I highly suggest this method as it's simple to put into place as a quick and dirty data warehouse if your data is granular enough to be useful in the reporting layers/apps.
Upvotes: 0
Reputation: 96572
My view is that complex calculations should only happen once as the data changes not every time you query. Create an aggregate data and populate it either through a trigger (if no log is acceptable) or through a job that runs once a day or once an hour or whatever lag time is acceptable for reporting. If you go the trigger route, test, test, test. Make sure it can handle multiple row inserts/updates/deletes as well as the more common single ones. Make sure it is as fast as possible and has no bugs whatsoever. Triggers will add a bit of processing to every data action, you have to make sure it adds the smallest possible bit and that no bugs will ever happen that will pervent users from inserting/updating/deleting data.
Upvotes: 0
Reputation: 10984
You essentially have two systems here: One that collects data and one that reports on that data.
Running reports against your frequently-updated, transactional tables will likely result in read-locks that block writes from completing as quickly as they can and therefore possibly degrade performance.
It is generally HIGHLY advisable to run periodic "gathering" task that gathers information from your (probably highly normalized) transactional tables and stuff that data into denormalized reporting tables forming a "data wharehouse". You then point your reporting engine / tools at the denormalized "data wharehouse" which can be queried against without impacting the live transactional database.
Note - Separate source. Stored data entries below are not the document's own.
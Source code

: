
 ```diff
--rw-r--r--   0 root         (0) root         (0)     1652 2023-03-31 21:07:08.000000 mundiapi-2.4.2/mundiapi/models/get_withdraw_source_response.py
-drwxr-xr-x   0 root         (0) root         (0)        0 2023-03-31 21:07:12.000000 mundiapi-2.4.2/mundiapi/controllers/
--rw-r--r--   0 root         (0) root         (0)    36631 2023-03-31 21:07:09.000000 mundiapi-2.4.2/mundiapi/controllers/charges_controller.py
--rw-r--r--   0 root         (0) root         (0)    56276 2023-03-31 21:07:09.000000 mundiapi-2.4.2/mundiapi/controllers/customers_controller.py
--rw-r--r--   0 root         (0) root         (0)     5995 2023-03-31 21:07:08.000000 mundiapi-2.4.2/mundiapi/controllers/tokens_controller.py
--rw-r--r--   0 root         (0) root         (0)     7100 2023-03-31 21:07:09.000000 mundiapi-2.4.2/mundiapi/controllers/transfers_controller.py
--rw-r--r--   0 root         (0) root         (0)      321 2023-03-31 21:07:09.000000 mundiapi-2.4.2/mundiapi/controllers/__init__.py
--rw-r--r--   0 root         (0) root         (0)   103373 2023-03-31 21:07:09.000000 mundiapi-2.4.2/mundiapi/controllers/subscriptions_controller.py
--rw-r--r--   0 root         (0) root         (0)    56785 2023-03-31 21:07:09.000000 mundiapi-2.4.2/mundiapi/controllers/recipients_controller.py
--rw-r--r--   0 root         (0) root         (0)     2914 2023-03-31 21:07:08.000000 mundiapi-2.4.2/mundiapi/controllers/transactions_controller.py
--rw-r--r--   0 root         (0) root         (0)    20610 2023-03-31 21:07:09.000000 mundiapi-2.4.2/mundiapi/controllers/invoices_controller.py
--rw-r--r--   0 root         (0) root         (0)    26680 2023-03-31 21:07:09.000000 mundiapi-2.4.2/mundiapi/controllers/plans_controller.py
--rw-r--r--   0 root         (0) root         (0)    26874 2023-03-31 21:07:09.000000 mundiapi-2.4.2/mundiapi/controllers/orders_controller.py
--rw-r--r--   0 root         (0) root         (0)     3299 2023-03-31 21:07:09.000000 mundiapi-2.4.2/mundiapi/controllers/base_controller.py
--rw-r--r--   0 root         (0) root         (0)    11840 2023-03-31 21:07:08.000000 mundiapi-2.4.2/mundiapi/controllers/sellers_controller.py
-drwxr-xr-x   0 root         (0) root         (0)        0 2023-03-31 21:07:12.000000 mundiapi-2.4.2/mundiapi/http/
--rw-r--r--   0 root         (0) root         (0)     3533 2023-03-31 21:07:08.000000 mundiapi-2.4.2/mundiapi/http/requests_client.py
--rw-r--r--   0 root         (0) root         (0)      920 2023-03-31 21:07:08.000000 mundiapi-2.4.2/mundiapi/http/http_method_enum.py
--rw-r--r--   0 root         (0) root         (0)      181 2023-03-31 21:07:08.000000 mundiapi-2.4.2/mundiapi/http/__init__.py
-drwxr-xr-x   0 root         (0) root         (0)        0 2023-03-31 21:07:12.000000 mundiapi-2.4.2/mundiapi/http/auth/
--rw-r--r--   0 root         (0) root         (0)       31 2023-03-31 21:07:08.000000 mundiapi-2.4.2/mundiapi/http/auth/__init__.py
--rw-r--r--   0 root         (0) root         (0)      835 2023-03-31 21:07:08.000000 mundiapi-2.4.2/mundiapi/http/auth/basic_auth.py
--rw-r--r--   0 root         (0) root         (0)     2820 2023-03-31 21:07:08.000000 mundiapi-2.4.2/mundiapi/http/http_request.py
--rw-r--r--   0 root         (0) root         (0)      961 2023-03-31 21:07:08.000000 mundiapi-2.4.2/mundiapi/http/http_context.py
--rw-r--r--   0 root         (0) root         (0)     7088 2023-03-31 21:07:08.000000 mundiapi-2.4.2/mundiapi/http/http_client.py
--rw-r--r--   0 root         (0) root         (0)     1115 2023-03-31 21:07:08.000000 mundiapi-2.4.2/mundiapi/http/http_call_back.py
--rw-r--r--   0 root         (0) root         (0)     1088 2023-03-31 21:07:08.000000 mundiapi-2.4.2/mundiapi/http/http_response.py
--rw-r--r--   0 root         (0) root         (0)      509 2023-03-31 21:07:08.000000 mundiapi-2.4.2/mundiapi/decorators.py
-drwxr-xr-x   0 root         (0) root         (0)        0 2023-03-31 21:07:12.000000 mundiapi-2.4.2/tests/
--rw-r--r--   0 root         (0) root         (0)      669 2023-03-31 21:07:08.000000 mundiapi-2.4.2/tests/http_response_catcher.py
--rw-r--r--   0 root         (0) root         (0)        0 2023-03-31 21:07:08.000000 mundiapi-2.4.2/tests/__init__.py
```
This gathering task should only run as often as your reports need to be "accurate". If you can get away with once a day, great. If you need to do this once an hour or more, then go ahead, but monitor the performance impact on your writing tasks when you do.
Remember, if the performance of your transactional system is important (and it generally is), avoid running reports against it at all costs.
Upvotes: 3
Reputation: 10645
The only real fast and scalable solution is as you put it "normal tables where you have to write to simultaneously when updating data" with proper indexes. You can automate updating of such table using triggers.
Upvotes: 1
Reputation: 254926
Yes, having the tables that store already aggregated data is a good practice.
Whereas views, as well as SPs and functions will just perform queries over big tables, which is not that efficient.
Upvotes: 1